Estas são relações em que, tipicamente, para que um se distinga é necessário que o outro permaneça na opacidade, em que se desenvolvem acordos de restabelecimento da imagem danificada e desvalida que cada um tem de si, numa dependência consumidora impeditiva da criatividade e da liberdade do Self, em que um dos elementos do casal se coloca numa posição mais passiva e submissa e o outro, mais activo, aquele que suga a admiração muitas vezes utilizando estratégias depreciativas da conduta do outro, em que de modo tantalisante o aprisiona cada vez mais ao objeto digno de admiração.

São estes circuitos fechados que cancelam todo o desenvolvimento, que conduzem a relações estagnadas e enredadas num cerco narcisante, protésicas e sem possibilidade de enriquecimento, comprometendo todo o desenvolvimento do Self, porque não são transformadoras, apenas funcionam como um curativo rápido para um Self ferido. Trata-se de relações que se mantêm no tempo num continuo “lamber de feridas” antigas, sem que haja um sarar definitivo e uma reparação que permita o retomar do desenvolvimento que ficou retido.

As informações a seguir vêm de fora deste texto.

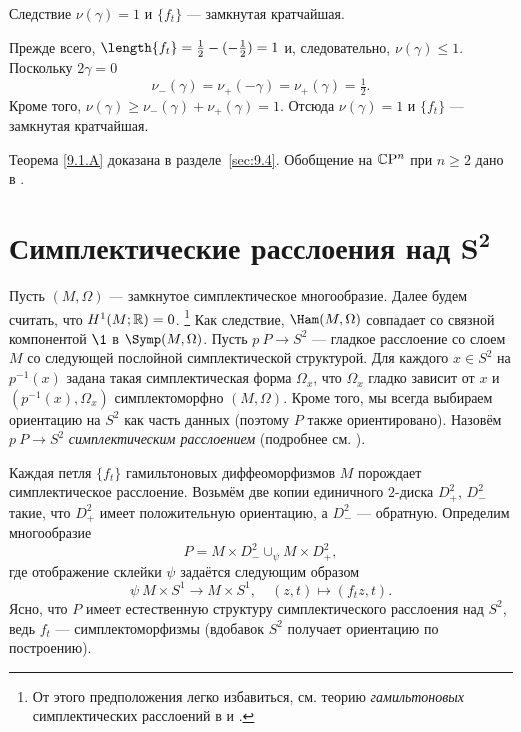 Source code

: \begin{thm}[(\cite{LM2})]{Следствие} $\nu(\gamma) = 1$ и $\{f_t\}$ —
  замкнутая кратчайшая.
\end{thm}

Прежде всего, $\length\{f_t\} =\frac12 - (-\frac12 ) = 1$ и,
следовательно, $\nu(\gamma) \le 1$. 
Поскольку $2\gamma = 0$
\[\nu_- (\gamma) = \nu_+ (-\gamma) = \nu_+ (\gamma) =\tfrac12.\]
Кроме того, $\nu(\gamma) \ge \nu_- (\gamma) + \nu_+ (\gamma) = 1$.
Отсюда $\nu(\gamma) = 1$ и $\{f_t\}$ — замкнутая кратчайшая.
\qeds

Теорема \ref{9.1.A} доказана в разделе~\ref{sec:9.4}.
Обобщение на $\mathbb{C}\mathrm{P}^n$ при $n \ge 2$ дано в \cite{P3}.

\section[\texorpdfstring{Симплектические расслоения над
    $S^2$}{Симплектические расслоения над S²}]{Симплектические
  расслоения над $\bm{S^2}$} 
\label{sec:9.2}

Пусть $(M, \Omega)$ — замкнутое симплектическое многообразие.
Далее будем считать, что $H^1 (M;\mathbb{R}) = 0$.%
\footnote{От этого предположения легко избавиться, см. теорию \emph{гамильтоновых} симплектических расслоений в \cite{MS} и \cite{P4}.} 
Как следствие, $\Ham(M, \Omega)$ совпадает со связной компонентой $\1$
в $\Symp(M, \Omega)$. 
Пусть $p \: P \to S^2$ — гладкое расслоение со слоем $M$ со
следующей послойной симплектической структурой.
Для каждого $x \in S^2$ на $p^{-1} (x)$ задана такая симплектическая форма
$\Omega_x$, что $\Omega_x$ гладко зависит от $x$ и $(p^{-1} (x),
\Omega_x)$  симплектоморфно $(M, \Omega)$.
Кроме того, мы всегда выбираем ориентацию на $S^2$ как часть данных
(поэтому $P$ также ориентировано).
Назовём $p\: P\to S^2$ \emph{симплектическим расслоением} (подробнее
см. \cite{MS}). 

Каждая петля $\{f_t\}$ гамильтоновых диффеоморфизмов $M$ порождает
симплектическое расслоение.
Возьмём две копии единичного $2$-диска $D_+^2$, $D_-^2$ такие, что
$D_+^2$ имеет положительную ориентацию, а $D_-^2$ — обратную.
Определим многообразие
\[P =  M  \times D_-^2 \cup_\psi M \times D_+^2,\]
где отображение склейки $\psi$ задаётся следующим образом
\[\psi \: M \times S^1 \to M \times S^1,\quad (z, t) \mapsto (f_t z, t).\]
Ясно, что $P$ имеет естественную структуру симплектического расслоения
над $S^2$, ведь $f_t$ — симплектоморфизмы (вдобавок $S^2$
получает ориентацию по построению).

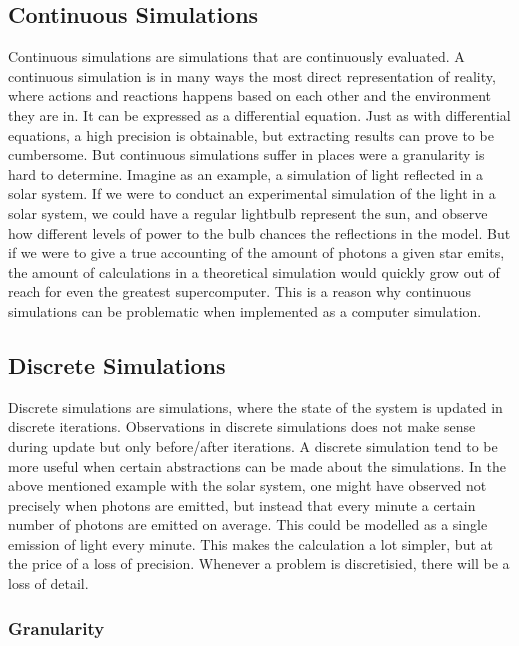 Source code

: \subsection{Continuous Simulations}
Continuous simulations are simulations that are continuously evaluated. A continuous simulation is in many ways the most direct representation of reality, where actions and reactions happens based on each other and the environment they are in. It can be expressed as a differential equation. Just as with differential equations, a high precision is obtainable, but extracting results can prove to be cumbersome. But continuous simulations suffer in places were a granularity is hard to determine. Imagine as an example, a simulation of light reflected in a solar system. If we were to conduct an experimental simulation of the light in a solar system, we could have a regular lightbulb represent the sun, and observe how different levels of power to the bulb chances the reflections in the model. But if we were to give a true accounting of the amount of photons a given star emits, the amount of calculations in a theoretical simulation would quickly grow out of reach for even the greatest supercomputer. This is a reason why continuous simulations can be problematic when implemented as a computer simulation.
\label{simulationchoise}


\subsection{Discrete Simulations}
Discrete simulations are simulations, where the state of the system is updated in discrete iterations. Observations in discrete simulations does not make sense during update but only before/after iterations. A discrete simulation tend to be more useful when certain abstractions can be made about the simulations. In the above mentioned example with the solar system, one might have observed not precisely when photons are emitted, but instead that every minute a certain number of photons are emitted on average. This could be modelled as a single emission of light every minute. This makes the calculation a lot simpler, but at the price of a loss of precision. Whenever a problem is discretisied, there will be a loss of detail.




\subsubsection{Granularity}

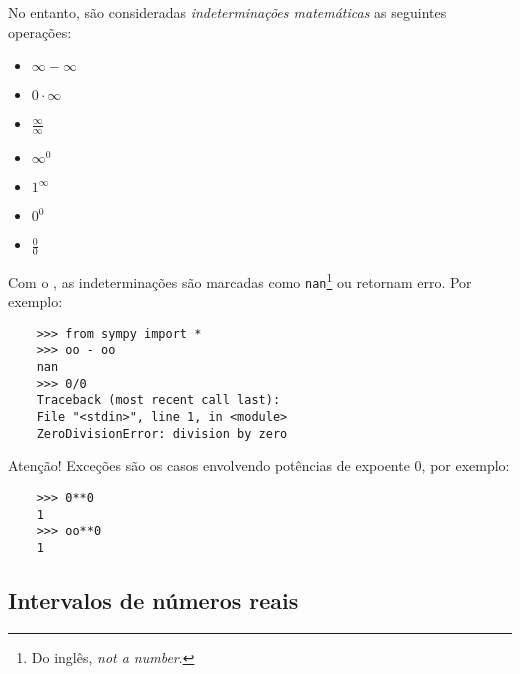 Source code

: No entanto, são consideradas \emph{indeterminações matemáticas} as seguintes operações:
\begin{itemize}
\item $\infty - \infty$
\item $0\cdot\infty$
\item $\displaystyle\frac{\infty}{\infty}$
\item $\infty^0$
\item $1^\infty$
\item $0^0$
\item $\displaystyle\frac{0}{0}$
\end{itemize}

\ifispython
\begin{obs}
  Com o \sympy, as indeterminações são marcadas como \lstinline!nan!\footnote{Do inglês, {\it not a number}.} ou retornam erro. Por exemplo:
  \begin{lstlisting}
    >>> from sympy import *
    >>> oo - oo
    nan
    >>> 0/0
    Traceback (most recent call last):
    File "<stdin>", line 1, in <module>
    ZeroDivisionError: division by zero
  \end{lstlisting}
  Atenção! Exceções são os casos envolvendo potências de expoente $0$, por exemplo:
  \begin{lstlisting}
    >>> 0**0
    1
    >>> oo**0
    1
  \end{lstlisting}
\end{obs}
\fi

\subsection{Intervalos de números reais}

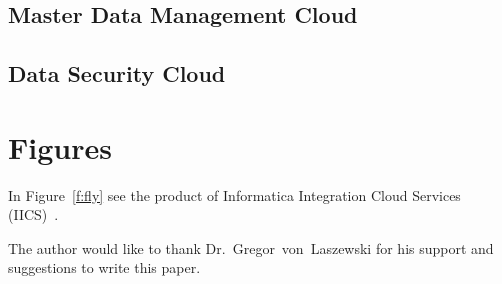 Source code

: \subsection{Master Data Management Cloud}

\subsection{Data Security Cloud}

\section{Figures}

In Figure~\ref{f:fly} see the product of Informatica Integration
Cloud Services (IICS)~\cite{hid-sp18-511-iics}.

\begin{acks}

The author would like to thank Dr.~Gregor~von~Laszewski for his
support and suggestions to write this paper.

\end{acks}


 
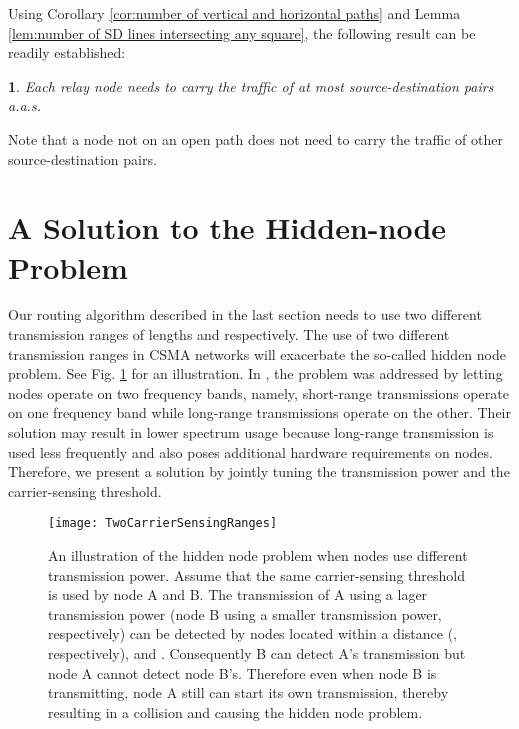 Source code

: \documentclass[english]{IEEEtran}
\theoremstyle{plain}
\theoremstyle{plain}
\theoremstyle{plain}
\newtheorem{lem}[thm]{\protect\lemmaname}
\theoremstyle{remark}
\providecommand{\lemmaname}{Lemma}
\begin{document}
Using Corollary \ref{cor:number of vertical and horizontal paths}
and Lemma \ref{lem:number of SD lines intersecting any square}, the
following result can be readily established:
\begin{lem}
\label{lem:result on traffic load}Each relay node needs to carry
the traffic of at most  source-destination
pairs a.a.s.
\end{lem}
Note that a node not on an open path does not need to carry the traffic
of other source-destination pairs.


\section{A Solution to the Hidden-node Problem\label{sec:Hidden-node-free-design}}

Our routing algorithm described in the last section needs to use two
different transmission ranges of lengths  and
 respectively. The use of two different
transmission ranges in CSMA networks will exacerbate the so-called
hidden node problem. See Fig. \ref{fig:Hidden node problem} for an
illustration. In \cite{Chau11Capacity}, the problem was addressed
by letting nodes operate on two frequency bands, namely, short-range
transmissions operate on one frequency band while long-range transmissions
operate on the other. Their solution may result in lower spectrum
usage because long-range transmission is used less frequently and
also poses additional hardware requirements on nodes. Therefore, we
present a solution by jointly tuning the transmission power and the
carrier-sensing threshold.

\begin{figure}
\begin{centering}
\texttt{[image: TwoCarrierSensingRanges]}
\par\end{centering}

\protect\caption{An illustration of the hidden node problem when nodes use different
transmission power. Assume that the same carrier-sensing threshold
is used by node A and B. The transmission of A using a lager transmission
power (node B using a smaller transmission power, respectively) can
be detected by nodes located within a distance  (,
respectively), and . Consequently B can detect A's transmission
but node A cannot detect node B's. Therefore even when node B is transmitting,
node A still can start its own transmission, thereby resulting in
a collision and causing the hidden node problem. \label{fig:Hidden node problem}}
\end{figure}
\end{document}

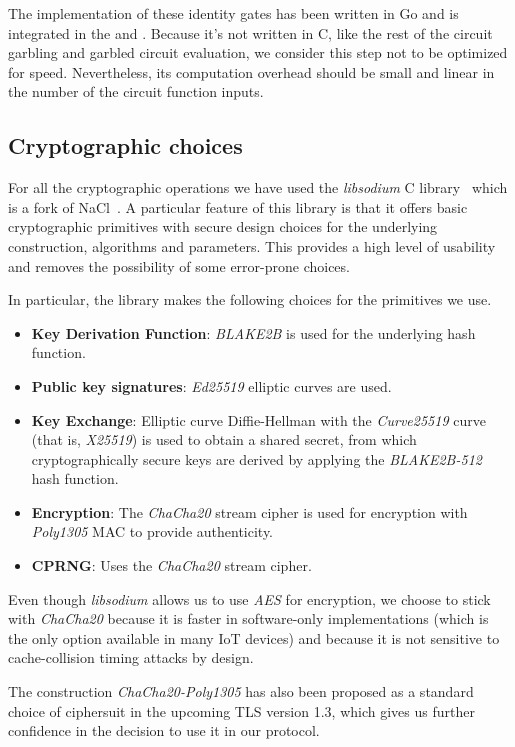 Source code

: The implementation of these identity gates has been written in Go and is
integrated in the \broker and \garbler.  Because it's not written in C, like
the rest of the circuit garbling and garbled circuit evaluation, we consider
this step not to be optimized for speed.  Nevertheless, its computation
overhead should be small and linear in the number of the circuit function
inputs.


\subsection{Cryptographic choices}

For all the cryptographic operations we have used the \emph{libsodium} C
library~\cite{libsodium} which is a fork of NaCl~\cite{nacl}.  A particular
feature of this library is that it offers basic cryptographic primitives with
secure design choices for the underlying construction, algorithms and
parameters.  This provides a high level of usability and removes the
possibility of some error-prone choices.

In particular, the library makes the following choices for the primitives we use.

\begin{itemize}
  \item \textbf{Key Derivation Function}: \emph{BLAKE2B} is used for the
    underlying hash function.
  \item \textbf{Public key signatures}: \emph{Ed25519} elliptic curves are used.
  \item \textbf{Key Exchange}: Elliptic curve Diffie-Hellman with the
    \emph{Curve25519} curve (that is, \emph{X25519}) is used to obtain a shared
    secret, from which cryptographically secure keys are derived by applying
    the \emph{BLAKE2B-512} hash function.
  \item \textbf{Encryption}: The \emph{ChaCha20} stream cipher is used for
    encryption with \emph{Poly1305} MAC to provide authenticity.
  \item \textbf{CPRNG}: Uses the \emph{ChaCha20} stream cipher.
\end{itemize}

Even though \emph{libsodium} allows us to use \emph{AES} for encryption, we
choose to stick with \emph{ChaCha20} because it is faster in software-only
implementations (which is the only option available in many IoT devices) and
because it is not sensitive to cache-collision timing attacks by design.

The construction \emph{ChaCha20-Poly1305} has also been proposed as a standard
choice of ciphersuit in the upcoming TLS version 1.3, which gives us further
confidence in the decision to use it in our protocol.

Capítulo 2 – Narcisismo e Relações Amorosas

O termo narcisismo começou por ser utilizado de modo pejorativo dizendo respeito à preocupação excessiva com o próprio, sendo com o texto de Freud de 1914 que este passa a ser relacionado com a patologia (esquizofrenia, perversão, homossexualidade e hipocondria), com a regulação da auto-estima, com o amor, com o desenvolvimento normal e com o Ideal do Eu (Kernberg, 1991 b), Grinberg, 1991).

De acordo com Baranger (1991) o conceito de narcisismo tornou-se o mais obscuro e problemático de toda a teoria psicanalítica, acrescentando Grinberg (1991) que este se tornou mesmo confuso e controverso. A confusão, de acordo com Rothstein (1979) terá a ver com o facto da pesquisa ser realizada num contexto de várias perspectivas e tendo por base diferentes referenciais teóricos.

No entanto, de acordo com Baranger & cols. (1980), este conceito conjuntamente com o de identificação conduziram a reestruturações profundas na teoria psicanalítica.

Segundo Jones, Freud terá utilizado o termo pela primeira vez no trabalho sobre Leonardo e mais tarde para explicar a megalomania do Presidente Schreber. Em 1909 na Sociedade Psicanalítica de Viena terá dito que o narcisismo corresponderia a um estádio de desenvolvimento intermediário necessário na passagem do auto-erotismo para o alo-erotismo (Etchegoyen, 1991).

Não obstante, de acordo com Rothstein (1979), os escritos de Freud revelam muitos aspectos ainda hoje considerados importantes, uma vez que já na altura Freud estava ciente da ligação entre narcisismo e as experiências de frustração, a percepção dos limites da realidade e a sua relação com a perda do objeto, real ou imaginada.

As compreensões sobre o narcisismo que surgem após as ideias de Freud estão relacionadas com as diferentes correntes de pensamento que foram surgindo, levando a que se tornasse num dos conceitos mais confusos do campo teórico psicanalítico (Rothstein, 1979; Pulver, 1986). As mudanças surgidas ao nível de determinados conceitos psicanalíticos conduziram a alterações nas teorizações sobre o narcisismo.

Para Kernberg (2004), a dificuldade relativamente à clarificação do conceito de narcisismo prende-se com o facto de haver dois níveis paralelos e complementares de definição, um que tem a ver com a definição em termos metapsicológicos, sendo definido como o investimento libidinal do Self, e um outro que tem a ver com o narcisismo enquanto síndrome clínico que caracteriza pacientes com deficiente regulação da auto-estima.